**Problem statement:** Within this material, find every line where the string "Windows" appears, and copy it out.

**Records provided:**
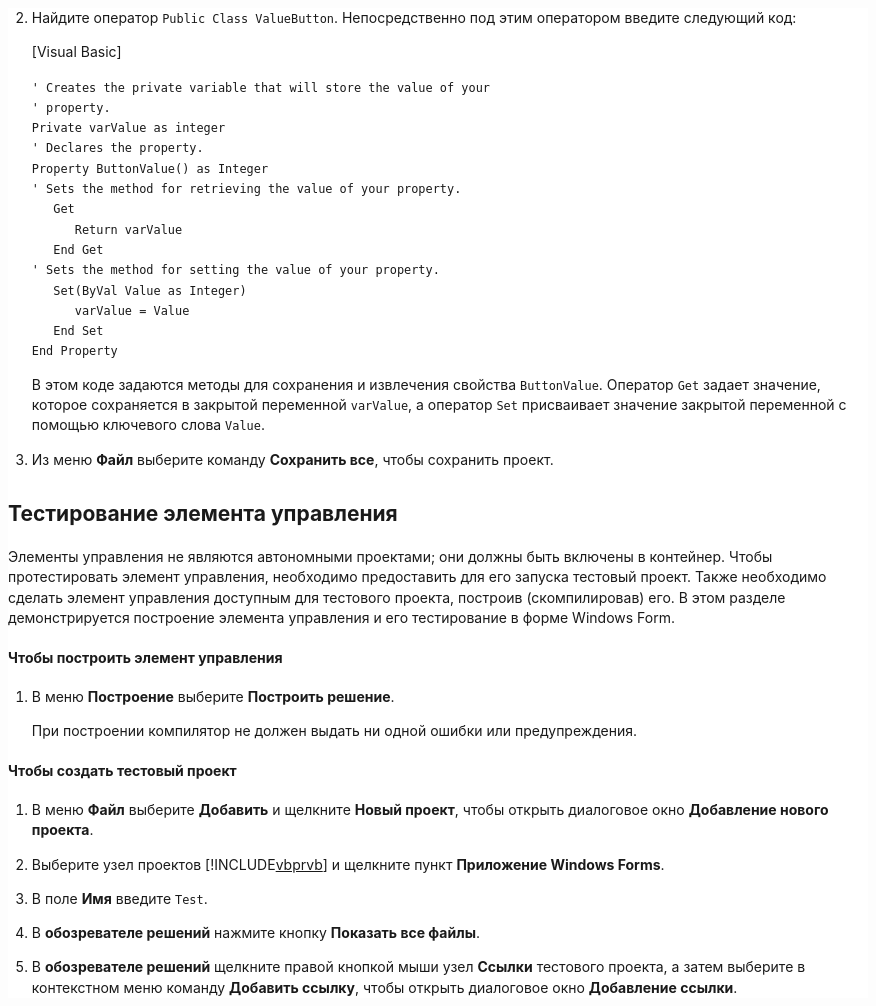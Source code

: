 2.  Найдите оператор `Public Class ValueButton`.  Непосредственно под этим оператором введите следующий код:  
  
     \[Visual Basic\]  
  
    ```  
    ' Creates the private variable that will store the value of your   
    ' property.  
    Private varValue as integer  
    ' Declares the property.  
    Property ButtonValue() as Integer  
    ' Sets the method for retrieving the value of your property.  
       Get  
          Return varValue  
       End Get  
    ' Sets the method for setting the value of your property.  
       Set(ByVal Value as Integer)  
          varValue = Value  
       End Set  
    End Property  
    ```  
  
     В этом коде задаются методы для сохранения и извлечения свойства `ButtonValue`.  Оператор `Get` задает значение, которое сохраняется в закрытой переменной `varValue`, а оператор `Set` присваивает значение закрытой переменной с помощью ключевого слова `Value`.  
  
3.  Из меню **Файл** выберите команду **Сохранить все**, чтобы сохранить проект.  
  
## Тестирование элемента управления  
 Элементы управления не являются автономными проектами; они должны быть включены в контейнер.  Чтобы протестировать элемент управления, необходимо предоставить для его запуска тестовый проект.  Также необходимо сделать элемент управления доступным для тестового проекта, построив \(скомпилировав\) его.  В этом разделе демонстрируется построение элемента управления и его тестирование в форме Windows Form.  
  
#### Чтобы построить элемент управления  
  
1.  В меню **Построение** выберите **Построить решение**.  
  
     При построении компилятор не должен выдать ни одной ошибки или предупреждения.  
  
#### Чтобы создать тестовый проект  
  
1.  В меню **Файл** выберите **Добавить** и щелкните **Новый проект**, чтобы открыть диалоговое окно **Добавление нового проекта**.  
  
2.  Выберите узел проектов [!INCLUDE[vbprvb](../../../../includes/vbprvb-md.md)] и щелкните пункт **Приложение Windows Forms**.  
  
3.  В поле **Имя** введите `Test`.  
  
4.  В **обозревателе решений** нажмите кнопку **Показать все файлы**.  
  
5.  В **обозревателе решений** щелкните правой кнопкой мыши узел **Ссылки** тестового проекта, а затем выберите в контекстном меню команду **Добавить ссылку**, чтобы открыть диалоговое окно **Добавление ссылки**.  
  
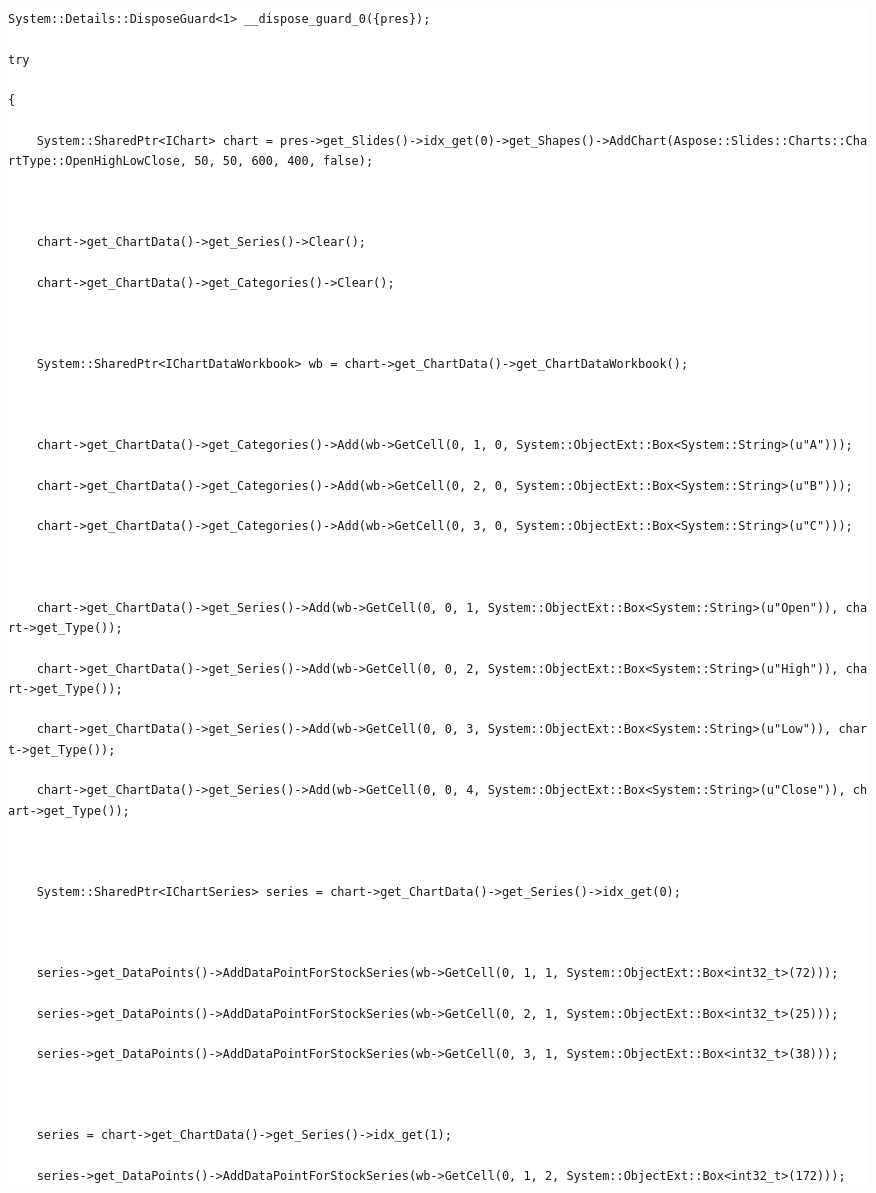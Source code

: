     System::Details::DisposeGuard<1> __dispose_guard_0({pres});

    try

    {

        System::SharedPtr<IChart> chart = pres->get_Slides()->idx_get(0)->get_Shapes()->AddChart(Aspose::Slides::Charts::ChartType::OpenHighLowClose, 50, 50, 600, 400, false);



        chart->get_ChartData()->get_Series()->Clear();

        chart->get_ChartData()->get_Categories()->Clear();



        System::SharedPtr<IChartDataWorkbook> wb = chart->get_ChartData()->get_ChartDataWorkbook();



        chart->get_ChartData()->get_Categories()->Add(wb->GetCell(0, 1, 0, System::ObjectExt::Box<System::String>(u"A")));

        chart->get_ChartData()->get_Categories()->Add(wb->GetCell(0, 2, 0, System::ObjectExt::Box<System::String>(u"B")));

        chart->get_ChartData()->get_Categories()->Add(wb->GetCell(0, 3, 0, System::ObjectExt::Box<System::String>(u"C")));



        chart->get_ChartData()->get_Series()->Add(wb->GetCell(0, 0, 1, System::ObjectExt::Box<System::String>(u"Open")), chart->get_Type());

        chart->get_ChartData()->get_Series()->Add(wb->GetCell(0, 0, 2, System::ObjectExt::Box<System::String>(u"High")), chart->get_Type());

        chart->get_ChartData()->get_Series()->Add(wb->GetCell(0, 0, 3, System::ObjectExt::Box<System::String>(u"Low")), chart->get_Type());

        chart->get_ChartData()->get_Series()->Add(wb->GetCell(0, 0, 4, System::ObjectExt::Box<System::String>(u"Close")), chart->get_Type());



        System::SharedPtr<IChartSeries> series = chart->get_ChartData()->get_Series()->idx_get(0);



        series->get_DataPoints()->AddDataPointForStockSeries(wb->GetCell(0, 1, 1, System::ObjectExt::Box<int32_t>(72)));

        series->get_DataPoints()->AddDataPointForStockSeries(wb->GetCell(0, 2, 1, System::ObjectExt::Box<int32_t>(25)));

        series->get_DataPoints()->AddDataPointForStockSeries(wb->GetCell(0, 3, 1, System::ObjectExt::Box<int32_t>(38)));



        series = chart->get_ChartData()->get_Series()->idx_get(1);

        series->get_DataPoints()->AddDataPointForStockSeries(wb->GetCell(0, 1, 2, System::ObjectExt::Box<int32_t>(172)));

**Expected answer:**
 Элементы управления не являются автономными проектами; они должны быть включены в контейнер.  Чтобы протестировать элемент управления, необходимо предоставить для его запуска тестовый проект.  Также необходимо сделать элемент управления доступным для тестового проекта, построив \(скомпилировав\) его.  В этом разделе демонстрируется построение элемента управления и его тестирование в форме Windows Form.  
2.  Выберите узел проектов [!INCLUDE[vbprvb](../../../../includes/vbprvb-md.md)] и щелкните пункт **Приложение Windows Forms**.  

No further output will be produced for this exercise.